__Problem requirements__
Check every line below for the string "many". Copy the ones that have it.

__Material to process__
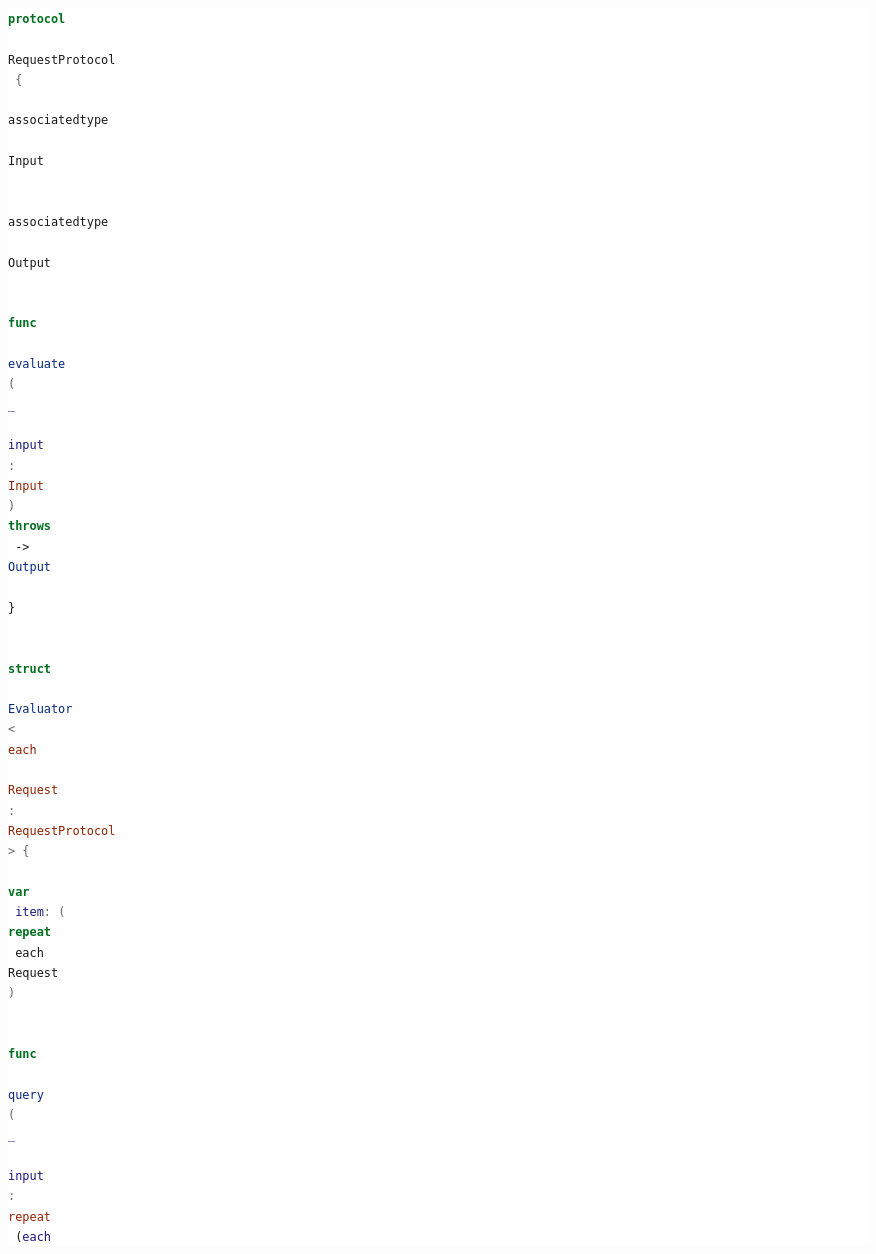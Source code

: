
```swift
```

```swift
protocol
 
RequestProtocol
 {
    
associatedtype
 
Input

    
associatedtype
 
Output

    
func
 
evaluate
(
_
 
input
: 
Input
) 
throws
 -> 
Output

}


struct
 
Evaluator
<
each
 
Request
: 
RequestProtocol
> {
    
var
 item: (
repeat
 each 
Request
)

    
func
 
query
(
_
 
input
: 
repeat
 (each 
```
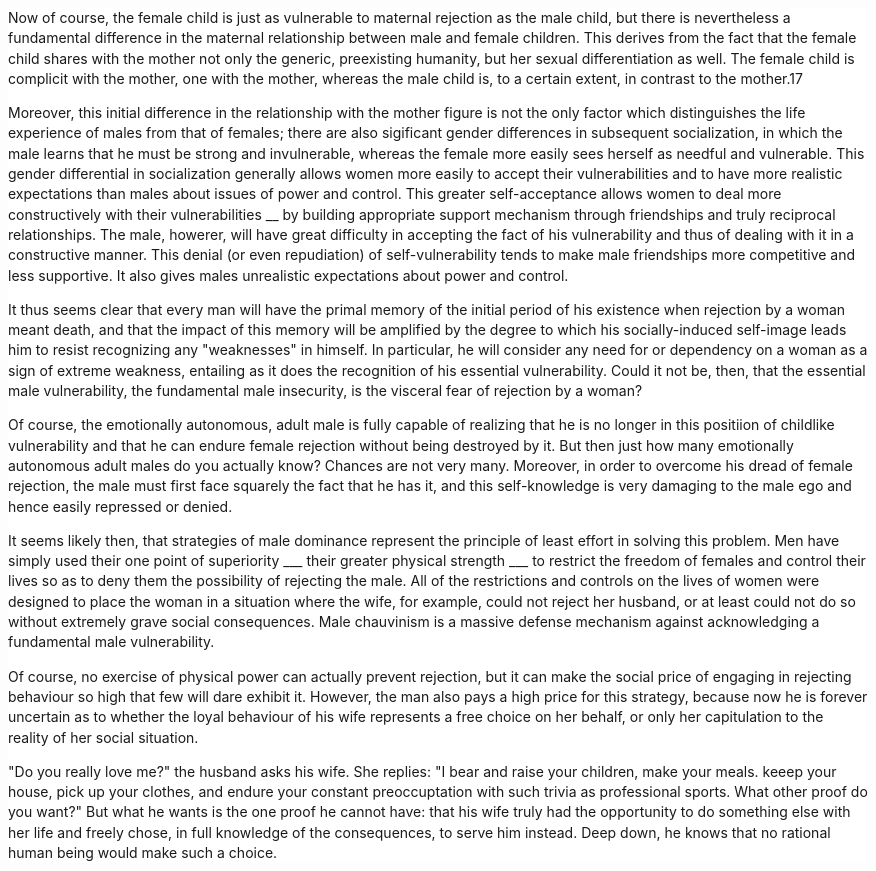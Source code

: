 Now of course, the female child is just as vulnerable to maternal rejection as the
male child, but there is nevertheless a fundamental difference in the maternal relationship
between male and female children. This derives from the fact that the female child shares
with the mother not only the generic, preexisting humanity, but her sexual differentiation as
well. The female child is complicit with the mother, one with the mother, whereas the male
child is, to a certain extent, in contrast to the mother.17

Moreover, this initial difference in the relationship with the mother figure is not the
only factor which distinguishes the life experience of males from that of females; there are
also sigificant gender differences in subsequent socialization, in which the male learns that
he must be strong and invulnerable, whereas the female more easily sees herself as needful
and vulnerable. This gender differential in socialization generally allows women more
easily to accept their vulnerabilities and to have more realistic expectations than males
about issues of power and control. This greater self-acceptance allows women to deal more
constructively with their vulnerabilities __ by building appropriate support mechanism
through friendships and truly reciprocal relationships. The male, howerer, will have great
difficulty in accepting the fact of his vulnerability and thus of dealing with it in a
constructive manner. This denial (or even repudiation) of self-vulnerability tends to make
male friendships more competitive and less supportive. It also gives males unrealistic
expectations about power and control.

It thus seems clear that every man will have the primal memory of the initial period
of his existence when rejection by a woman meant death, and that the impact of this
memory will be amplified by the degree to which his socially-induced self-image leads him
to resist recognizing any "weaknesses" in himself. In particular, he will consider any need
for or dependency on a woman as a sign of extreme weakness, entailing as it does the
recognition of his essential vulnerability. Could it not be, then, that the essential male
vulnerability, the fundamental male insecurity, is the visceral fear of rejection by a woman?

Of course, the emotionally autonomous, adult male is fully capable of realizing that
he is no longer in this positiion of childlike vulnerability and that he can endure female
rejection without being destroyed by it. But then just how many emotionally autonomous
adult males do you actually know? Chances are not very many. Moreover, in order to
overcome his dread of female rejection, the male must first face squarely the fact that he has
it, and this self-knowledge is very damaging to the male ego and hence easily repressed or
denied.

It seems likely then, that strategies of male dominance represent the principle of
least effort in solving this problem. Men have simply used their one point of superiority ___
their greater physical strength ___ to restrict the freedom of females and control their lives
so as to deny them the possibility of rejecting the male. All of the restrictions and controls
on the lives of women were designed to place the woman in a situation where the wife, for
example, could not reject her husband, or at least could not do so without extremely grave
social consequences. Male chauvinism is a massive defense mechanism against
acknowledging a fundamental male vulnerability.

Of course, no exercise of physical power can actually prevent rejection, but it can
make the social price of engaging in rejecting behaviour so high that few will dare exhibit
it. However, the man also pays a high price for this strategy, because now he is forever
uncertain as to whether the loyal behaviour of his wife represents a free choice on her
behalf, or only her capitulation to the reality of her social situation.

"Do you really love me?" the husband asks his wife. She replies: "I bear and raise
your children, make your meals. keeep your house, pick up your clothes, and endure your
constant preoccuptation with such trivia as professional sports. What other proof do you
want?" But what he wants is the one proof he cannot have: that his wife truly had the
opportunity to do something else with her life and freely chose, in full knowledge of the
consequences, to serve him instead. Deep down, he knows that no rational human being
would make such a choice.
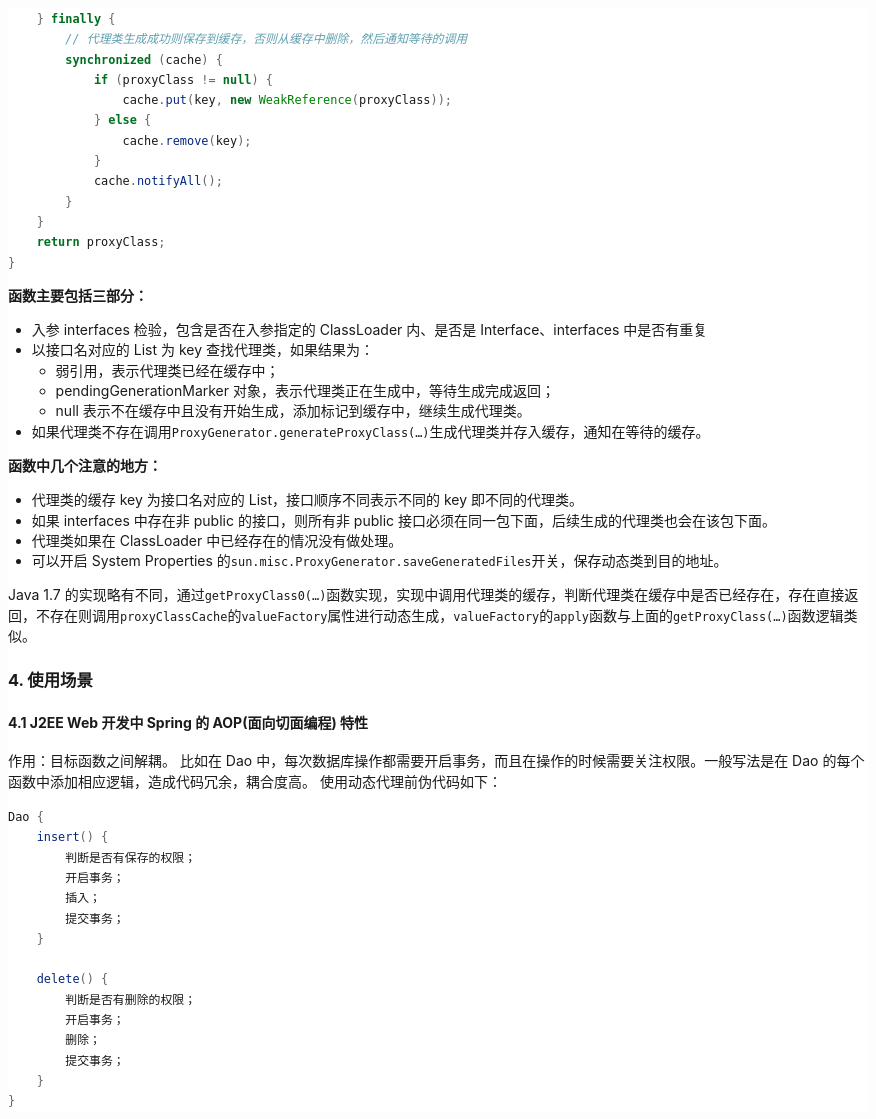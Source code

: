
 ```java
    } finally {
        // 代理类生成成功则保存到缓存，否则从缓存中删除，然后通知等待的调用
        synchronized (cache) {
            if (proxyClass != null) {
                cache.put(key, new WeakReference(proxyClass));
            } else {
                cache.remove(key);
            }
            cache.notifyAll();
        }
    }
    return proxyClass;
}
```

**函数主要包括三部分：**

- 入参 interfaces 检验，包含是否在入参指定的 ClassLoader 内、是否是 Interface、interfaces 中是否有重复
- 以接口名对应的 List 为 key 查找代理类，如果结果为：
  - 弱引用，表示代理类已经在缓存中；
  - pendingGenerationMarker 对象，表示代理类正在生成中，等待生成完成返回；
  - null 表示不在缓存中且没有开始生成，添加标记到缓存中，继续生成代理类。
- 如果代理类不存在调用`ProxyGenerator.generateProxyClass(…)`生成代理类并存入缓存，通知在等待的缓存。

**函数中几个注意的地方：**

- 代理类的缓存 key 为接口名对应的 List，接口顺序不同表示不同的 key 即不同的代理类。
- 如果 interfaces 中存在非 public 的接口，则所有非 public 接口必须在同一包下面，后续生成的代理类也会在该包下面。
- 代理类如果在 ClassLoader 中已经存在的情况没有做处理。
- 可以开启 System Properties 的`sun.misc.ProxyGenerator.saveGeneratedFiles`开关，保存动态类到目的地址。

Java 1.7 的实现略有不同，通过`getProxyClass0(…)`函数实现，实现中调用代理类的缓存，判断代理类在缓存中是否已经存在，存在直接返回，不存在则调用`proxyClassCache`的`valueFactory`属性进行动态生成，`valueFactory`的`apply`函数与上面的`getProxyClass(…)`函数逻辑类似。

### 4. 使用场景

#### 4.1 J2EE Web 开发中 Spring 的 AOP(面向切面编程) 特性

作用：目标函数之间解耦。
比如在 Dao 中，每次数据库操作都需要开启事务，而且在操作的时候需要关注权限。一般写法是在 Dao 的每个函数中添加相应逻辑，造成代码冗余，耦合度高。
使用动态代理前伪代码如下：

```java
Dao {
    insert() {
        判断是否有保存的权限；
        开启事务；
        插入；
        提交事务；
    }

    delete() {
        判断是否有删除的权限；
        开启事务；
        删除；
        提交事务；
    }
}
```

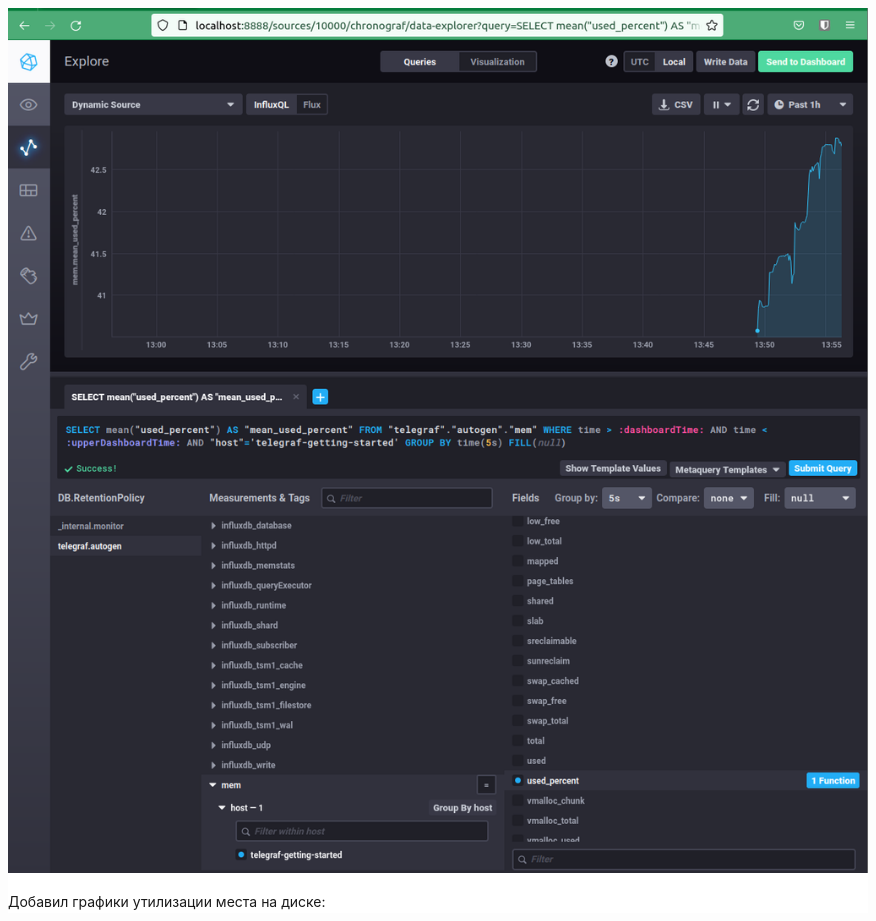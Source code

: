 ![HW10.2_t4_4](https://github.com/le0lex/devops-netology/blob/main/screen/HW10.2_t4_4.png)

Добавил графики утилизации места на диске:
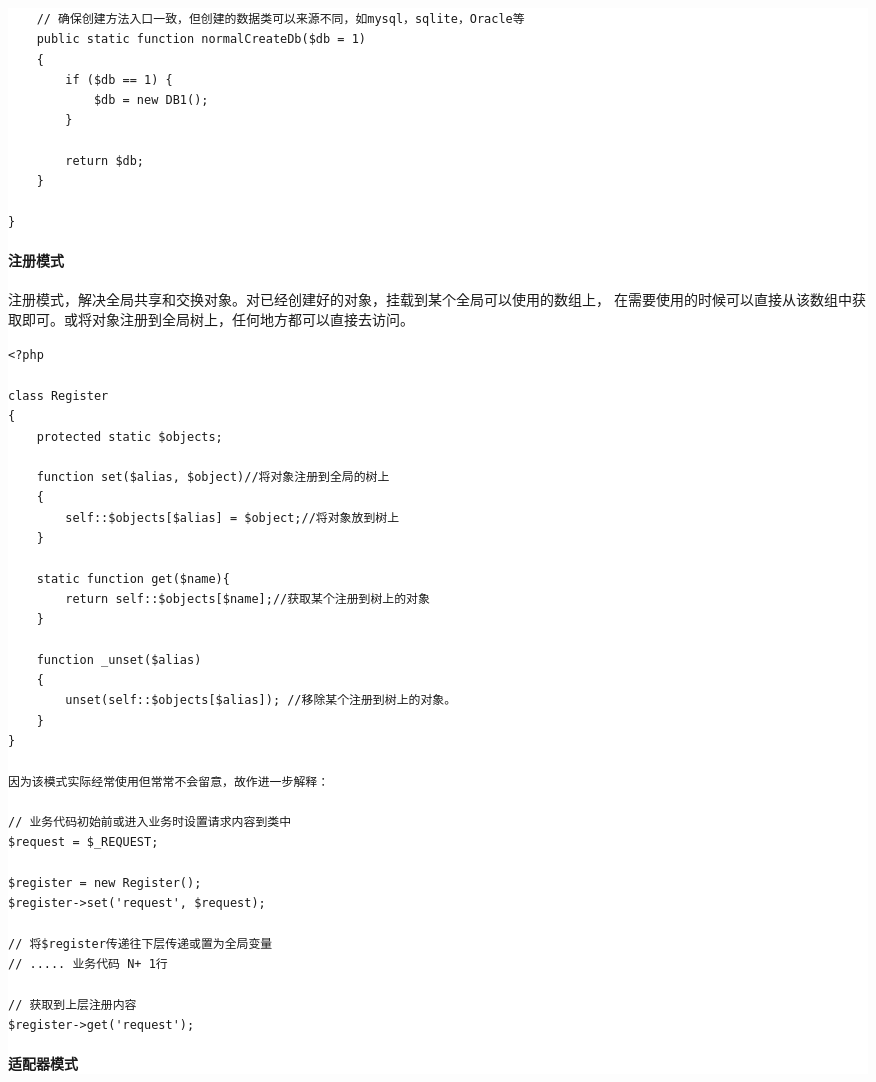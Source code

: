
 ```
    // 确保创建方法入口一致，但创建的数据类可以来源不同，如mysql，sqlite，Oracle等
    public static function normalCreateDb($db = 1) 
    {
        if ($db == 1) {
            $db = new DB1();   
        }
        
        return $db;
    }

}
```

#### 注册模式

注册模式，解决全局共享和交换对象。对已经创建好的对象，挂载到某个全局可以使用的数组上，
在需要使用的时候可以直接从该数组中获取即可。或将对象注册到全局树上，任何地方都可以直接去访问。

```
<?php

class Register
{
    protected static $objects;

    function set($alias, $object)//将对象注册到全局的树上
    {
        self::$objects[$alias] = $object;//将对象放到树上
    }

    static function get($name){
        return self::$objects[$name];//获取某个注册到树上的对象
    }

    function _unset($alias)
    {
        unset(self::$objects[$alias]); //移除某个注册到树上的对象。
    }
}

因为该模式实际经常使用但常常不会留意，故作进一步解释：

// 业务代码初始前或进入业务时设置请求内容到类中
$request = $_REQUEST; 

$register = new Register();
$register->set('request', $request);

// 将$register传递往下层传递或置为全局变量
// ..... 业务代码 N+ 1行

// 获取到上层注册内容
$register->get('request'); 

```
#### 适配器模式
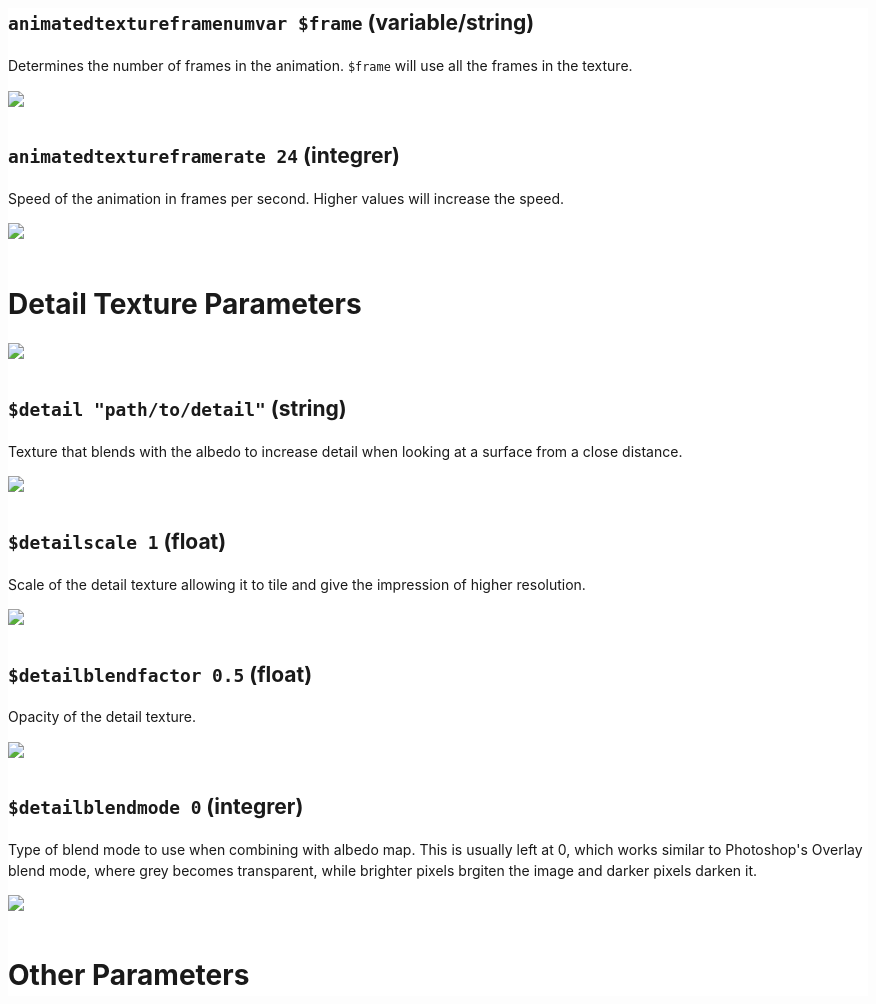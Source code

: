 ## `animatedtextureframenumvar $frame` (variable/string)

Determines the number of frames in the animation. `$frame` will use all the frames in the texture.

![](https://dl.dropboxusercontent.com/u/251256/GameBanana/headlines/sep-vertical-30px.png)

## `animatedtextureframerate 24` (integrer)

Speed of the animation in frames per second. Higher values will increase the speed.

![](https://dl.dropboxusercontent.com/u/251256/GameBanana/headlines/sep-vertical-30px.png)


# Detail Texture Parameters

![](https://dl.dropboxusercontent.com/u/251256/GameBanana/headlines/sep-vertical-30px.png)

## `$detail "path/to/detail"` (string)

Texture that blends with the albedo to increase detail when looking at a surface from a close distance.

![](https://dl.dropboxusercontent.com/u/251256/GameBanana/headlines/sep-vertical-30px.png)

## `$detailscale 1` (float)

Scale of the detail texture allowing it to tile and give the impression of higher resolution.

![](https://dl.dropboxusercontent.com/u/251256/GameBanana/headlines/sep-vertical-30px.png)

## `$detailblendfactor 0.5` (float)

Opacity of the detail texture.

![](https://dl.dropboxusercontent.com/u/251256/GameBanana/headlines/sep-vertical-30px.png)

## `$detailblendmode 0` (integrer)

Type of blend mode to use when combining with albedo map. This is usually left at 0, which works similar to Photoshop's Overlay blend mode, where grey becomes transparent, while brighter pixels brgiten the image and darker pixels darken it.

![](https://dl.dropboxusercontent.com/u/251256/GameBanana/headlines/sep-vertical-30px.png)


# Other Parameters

__Written solution__
rejection without being destroyed by it. But then just how many emotionally autonomous
adult males do you actually know? Chances are not very many. Moreover, in order to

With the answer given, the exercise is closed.